The figure of John is introduced, and his basic message is summarized: “Repent, for the reign of heaven has come near” (3:2). The reign of heaven is not a place (the default meaning of the English “kingdom”), and it is certainly not an internal experience. Rather, it is the kingly deeds of God long foretold and long awaited; the “reign of heaven” (= reign of God) is God’s intervention, his “reigning.” God has broken into human history through the one whom John is announcing.
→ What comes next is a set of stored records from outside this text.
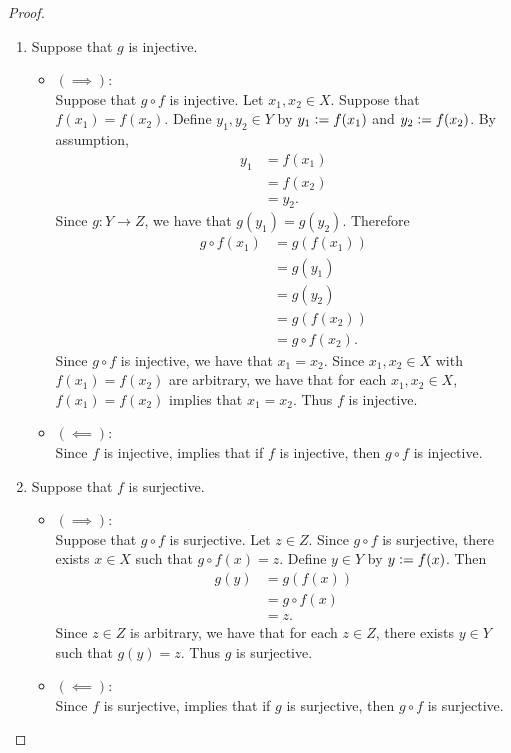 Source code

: \documentclass{book}
\begin{document}
	\begin{proof}\
		\begin{enumerate}
			\item Suppose that $g$ is injective. 
			\begin{itemize}
				\item $(\implies)$: \\
				Suppose that $g \circ f$ is injective. Let $x_1, x_2 \in X$. Suppose that $f(x_1) = f(x_2)$. Define $y_1, y_2 \in Y$ by $y_1 \defeq f(x_1)$ and $y_2 \defeq f(x_2)$. By assumption,  
				\begin{align*}
					y_1
					& = f(x_1) \\
					& = f(x_2) \\
					& = y_2.
				\end{align*}
				Since $g:Y \rightarrow Z$, we have that $g(y_1) = g(y_2)$. Therefore
				\begin{align*}
					g \circ f(x_1) 
					& = g(f(x_1)) \\
					& = g(y_1) \\
					& = g(y_2) \\
					& = g(f(x_2)) \\
					& = g \circ f(x_2).
				\end{align*}
				Since $g \circ f$ is injective, we have that $x_1 = x_2$. Since $x_1, x_2 \in X$ with $f(x_1) = f(x_2)$ are arbitrary, we have that for each $x_1, x_2 \in X$, $f(x_1) = f(x_2)$ implies that $x_1 = x_2$. Thus $f$ is injective.
				\item $(\impliedby)$: \\
				Since $f$ is injective, \rex{}  implies that if $f$ is injective, then $g \circ f$ is injective. 
			\end{itemize}
			\item Suppose that $f$ is surjective. 
			\begin{itemize}
				\item $(\implies)$: \\
				Suppose that $g \circ f$ is surjective. Let $z \in Z$. Since $g \circ f$ is surjective, there exists $x \in X$ such that $g \circ f(x) = z$. Define $y \in Y$ by $y \defeq f(x)$. Then 
				\begin{align*}
					g(y)
					& = g(f(x)) \\
					& = g \circ f(x) \\
					& = z. 
				\end{align*}
				Since $z \in Z$ is arbitrary, we have that for each $z \in Z$, there exists $y \in Y$ such that $g(y) = z$. Thus $g$ is surjective. 
				\item $(\impliedby)$: \\
				Since $f$ is surjective, \rex{}  implies that if $g$ is surjective, then $g \circ f$ is surjective. 
			\end{itemize}
		\end{enumerate}
	\end{proof}
	
\end{document}
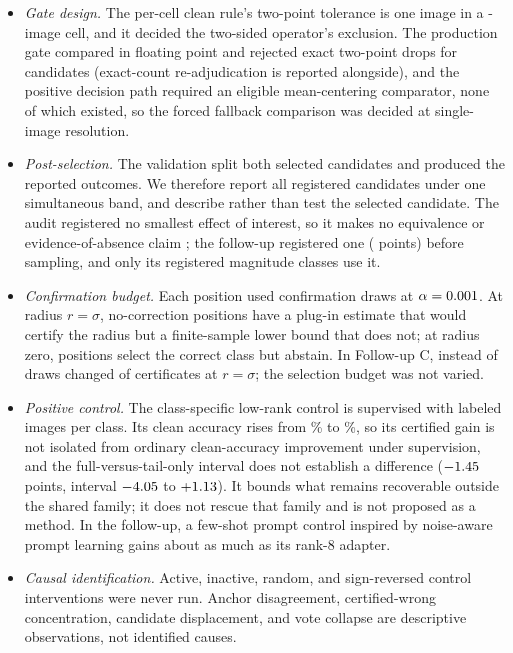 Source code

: \begin{itemize}
\item \textit{Gate design.} The per-cell clean rule's two-point tolerance is one image in a \ExpEurosatItemsPerCell{}-image cell, and it decided the two-sided operator's exclusion. The production gate compared in floating point and rejected exact two-point drops for \FloatGateRejectedCandidates{} candidates (exact-count re-adjudication is reported alongside), and the positive decision path required an eligible mean-centering comparator, none of which existed, so the forced fallback comparison was decided at single-image resolution.
\item \textit{Post-selection.} The validation split both selected candidates and produced the reported outcomes. We therefore report all \ExpCandidates{} registered candidates under one simultaneous band, and describe rather than test the selected candidate. The audit registered no smallest effect of interest, so it makes no equivalence or evidence-of-absence claim \cite{lakens2017equivalence}; the follow-up registered one (\FUSESOI{} points) before sampling, and only its registered magnitude classes use it.
\item \textit{Confirmation budget.} Each position used \ExpConfDraws{} confirmation draws at $\alpha=\ExpAlpha$. At radius $r=\sigma$, \CensoredNoCorrRQuarter{} no-correction positions have a plug-in estimate that would certify the radius but a finite-sample lower bound that does not; at radius zero, \CensoredNoCorrRZero{} positions select the correct class but abstain. In Follow-up C, \FUBudgetDraws{} instead of \FUConfDraws{} draws changed \FUQNineAllChanged{} of \FUQNineAllCerts{} certificates at $r=\sigma$; the selection budget was not varied.
\item \textit{Positive control.} The class-specific low-rank control is supervised with \FarlaShots{} labeled images per class. Its clean accuracy rises from \FarlaIdentityClean\% to \FarlaFullClean\%, so its certified gain is not isolated from ordinary clean-accuracy improvement under supervision, and the full-versus-tail-only interval does not establish a difference ($\FarlaVsTailDelta$ points, interval $\FarlaVsTailLower$ to $\FarlaVsTailUpper$). It bounds what remains recoverable outside the shared family; it does not rescue that family and is not proposed as a method. In the follow-up, a few-shot prompt control inspired by noise-aware prompt learning \cite{hussein2024promptsmooth} gains about as much as its rank-8 adapter.
\item \textit{Causal identification.} Active, inactive, random, and sign-reversed control interventions were never run. Anchor disagreement, certified-wrong concentration, candidate displacement, and vote collapse are descriptive observations, not identified causes.

\end{itemize}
Even more than this, it is the beginning of the end of all things, as history’s consummation already intrudes into the present time.

John’s call to repentance refers in the first place to what we might call “being converted.” As Jesus’s teaching will make clear, the people in Judea and Galilee can be generally described as the “lost sheep which are the house of Israel” (10:6; 15:24). Thus John’s preaching (and Jesus’s after him) is both unexpected and radical. John is no “covenantal nomist,” who believes that most, if not all, Jews were in a saving covenantal relationship with their God. No, a radical turning must happen, and that because God has now, in Jesus, begun to do his kingly deeds of restoring all things. God’s power is at work, for there is a great response to John’s preaching and John’s baptism. Many come, acknowledging their need for conversion and confessing their sins—the very sins from which Jesus has come to same them (Mt 1:21).

Religious leaders also come, however, and in the form of an unlikely alliance. Pharisees and Sadducees come together—but only together because they have come to examine John’s baptism. John, however, denounces them in the fiercest terms, for he perceives no true repentance. Descent from Abraham means nothing. God’s judgment is surely coming, and those without fruit-full repentance will be cut down and destroyed. Indeed, John announces the coming of the agent of God’s judgment, both for salvation and for destruction. As powerful as John’s ministry and baptism are, he knows of one who will, on the Last Day, baptize with the Holy Spirit (for final salvation) and with fire (for final condemnation). The time is urgent; God has begun to act. Human response can only be to confess sins, turn to God and look for what he is going to do through his agent.

Contemporary/Homiletical Application

The reading does not reveal “timeless theological truths.” It proclaims the time when God began a work, a new work that is still going on. Proper proclamation must somehow invite the congregation to embrace the understanding that God is the Lord of history and that the congregation’s life, and the members’ lives, are merely (but not unimportantly!) located in the flow of what God is doing for the world.

Long ago (to us), John announced that God had begun a new thing. The call to repentance reveals that it was into a broken and rebellious world that God’s new deeds in Jesus had penetrated. The ultimate goal of God’s reign in Jesus is the Last Day, when separation of repentant from rebellious will take place.

Christian congregations must have (or regain) a sense of their temporal location in the plan of God for the world. God in Jesus, through the Spirit and his means, is still at work in the world even as that world continues in rebellion. Where Jesus is present—in the gospel and the sacraments—God is reigning to call a people together as a community to be salt and light for the world (5:13–16). The Last Day is coming near, when all will finally be put right—God’s repentant people will be known and his stubborn enemies will be turned away into the hell of judgment. Nothing matters but a response to John’s message; nothing matters but to repent and to embrace Jesus in faith.

Christians will acknowledge again the need for God to reign over and repair the world; and to reign over and repair their lives. Christians will also marvel and rejoice over God’s unexpected reign in Jesus. As Matthew (and the whole NT) proclaim, God’s mighty agent of judgment has come in astonishing and unexpected ways—to be baptized in the place of sinners (3:13–17) and ultimately to suffer and die for their sins. God vindicated his Son, and now the Son’s work continues in the world—in the congregation—as God’s people wait for the day.